Task item:
The full set of entries below, restated word for word and stripped of images, is the expected result.

*** Opening of Working data ***

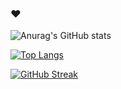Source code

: ### ♥

![Anurag's GitHub stats](https://github-readme-stats.vercel.app/api?username=antoffee&count_private=true&show_icons=true&theme=blueberry)

[![Top Langs](https://github-readme-stats.vercel.app/api/top-langs/?username=antoffee&layout=compact&theme=blueberry)](https://github.com/anuraghazra/github-readme-stats)

[![GitHub Streak](http://github-readme-streak-stats.herokuapp.com?user=antoffee&theme=blueberry)](https://git.io/streak-stats)
<!--
**antoffee/antoffee** is a ✨ _special_ ✨ repository because its `README.md` (this file) appears on your GitHub profile.

Here are some ideas to get you started:

- 🔭 I’m currently working on ...
- 🌱 I’m currently learning ...
- 👯 I’m looking to collaborate on ...
- 🤔 I’m looking for help with ...
- 💬 Ask me about ...
- 📫 How to reach me: ...
- 😄 Pronouns: ...
- ⚡ Fun fact: ...
-->
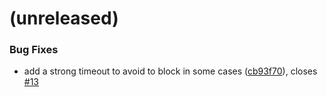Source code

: <a name=""></a>
# (unreleased)


### Bug Fixes

* add a strong timeout to avoid to block in some cases ([cb93f70](https://github.com/metwork-framework/mfdata/commit/cb93f70)), closes [#13](https://github.com/metwork-framework/mfdata/issues/13)



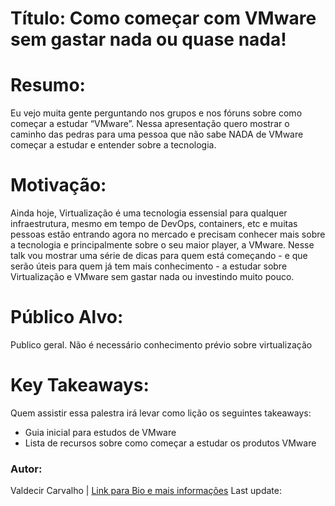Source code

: # Título: Como começar com VMware sem gastar nada ou quase nada!


# Resumo:
Eu vejo muita gente perguntando nos grupos e nos fóruns sobre como começar a estudar “VMware”.
Nessa apresentação quero mostrar o caminho das pedras para uma pessoa que não sabe NADA de VMware começar a estudar e entender sobre a tecnologia.

# Motivação:
Ainda hoje, Virtualização é uma tecnologia essensial para qualquer infraestrutura, mesmo em tempo de DevOps, containers, etc e muitas pessoas estão entrando agora no mercado e precisam conhecer mais sobre a tecnologia e principalmente sobre o seu maior player, a VMware.
Nesse talk vou mostrar uma série de dicas para quem está começando - e que serão úteis para quem já tem mais conhecimento - a estudar sobre Virtualização e VMware sem gastar nada ou investindo muito pouco.

# Público Alvo:
Publico geral. Não é necessário conhecimento prévio sobre virtualização

# Key Takeaways:

Quem assistir essa palestra irá levar como lição os seguintes takeaways:

+ Guia inicial para estudos de VMware
+ Lista de recursos sobre como começar a estudar os produtos VMware

### Autor:

Valdecir Carvalho | [Link para Bio e mais informações](https://github.com/valdecircarvalho/callforpapers/blob/master/bio.md)
Last update:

*** Close of Working data ***

Task result:
Source code

: ### ♥

![Anurag's GitHub stats](https://github-readme-stats.vercel.app/api?username=antoffee&count_private=true&show_icons=true&theme=blueberry)

[![Top Langs](https://github-readme-stats.vercel.app/api/top-langs/?username=antoffee&layout=compact&theme=blueberry)](https://github.com/anuraghazra/github-readme-stats)

[![GitHub Streak](http://github-readme-streak-stats.herokuapp.com?user=antoffee&theme=blueberry)](https://git.io/streak-stats)
<!--
**antoffee/antoffee** is a ✨ _special_ ✨ repository because its `README.md` (this file) appears on your GitHub profile.

Here are some ideas to get you started:

- 🔭 I’m currently working on ...
- 🌱 I’m currently learning ...
- 👯 I’m looking to collaborate on ...
- 🤔 I’m looking for help with ...
- 💬 Ask me about ...
- 📫 How to reach me: ...
- 😄 Pronouns: ...
- ⚡ Fun fact: ...
-->
Source code

: <a name=""></a>
# (unreleased)


### Bug Fixes

* add a strong timeout to avoid to block in some cases ([cb93f70](https://github.com/metwork-framework/mfdata/commit/cb93f70)), closes [#13](https://github.com/metwork-framework/mfdata/issues/13)



Source code

: # Título: Como começar com VMware sem gastar nada ou quase nada!


# Resumo:
Eu vejo muita gente perguntando nos grupos e nos fóruns sobre como começar a estudar “VMware”.
Nessa apresentação quero mostrar o caminho das pedras para uma pessoa que não sabe NADA de VMware começar a estudar e entender sobre a tecnologia.

# Motivação:
Ainda hoje, Virtualização é uma tecnologia essensial para qualquer infraestrutura, mesmo em tempo de DevOps, containers, etc e muitas pessoas estão entrando agora no mercado e precisam conhecer mais sobre a tecnologia e principalmente sobre o seu maior player, a VMware.
Nesse talk vou mostrar uma série de dicas para quem está começando - e que serão úteis para quem já tem mais conhecimento - a estudar sobre Virtualização e VMware sem gastar nada ou investindo muito pouco.

# Público Alvo:
Publico geral. Não é necessário conhecimento prévio sobre virtualização

# Key Takeaways:

Quem assistir essa palestra irá levar como lição os seguintes takeaways:

+ Guia inicial para estudos de VMware
+ Lista de recursos sobre como começar a estudar os produtos VMware

### Autor:

Valdecir Carvalho | [Link para Bio e mais informações](https://github.com/valdecircarvalho/callforpapers/blob/master/bio.md)
Last update:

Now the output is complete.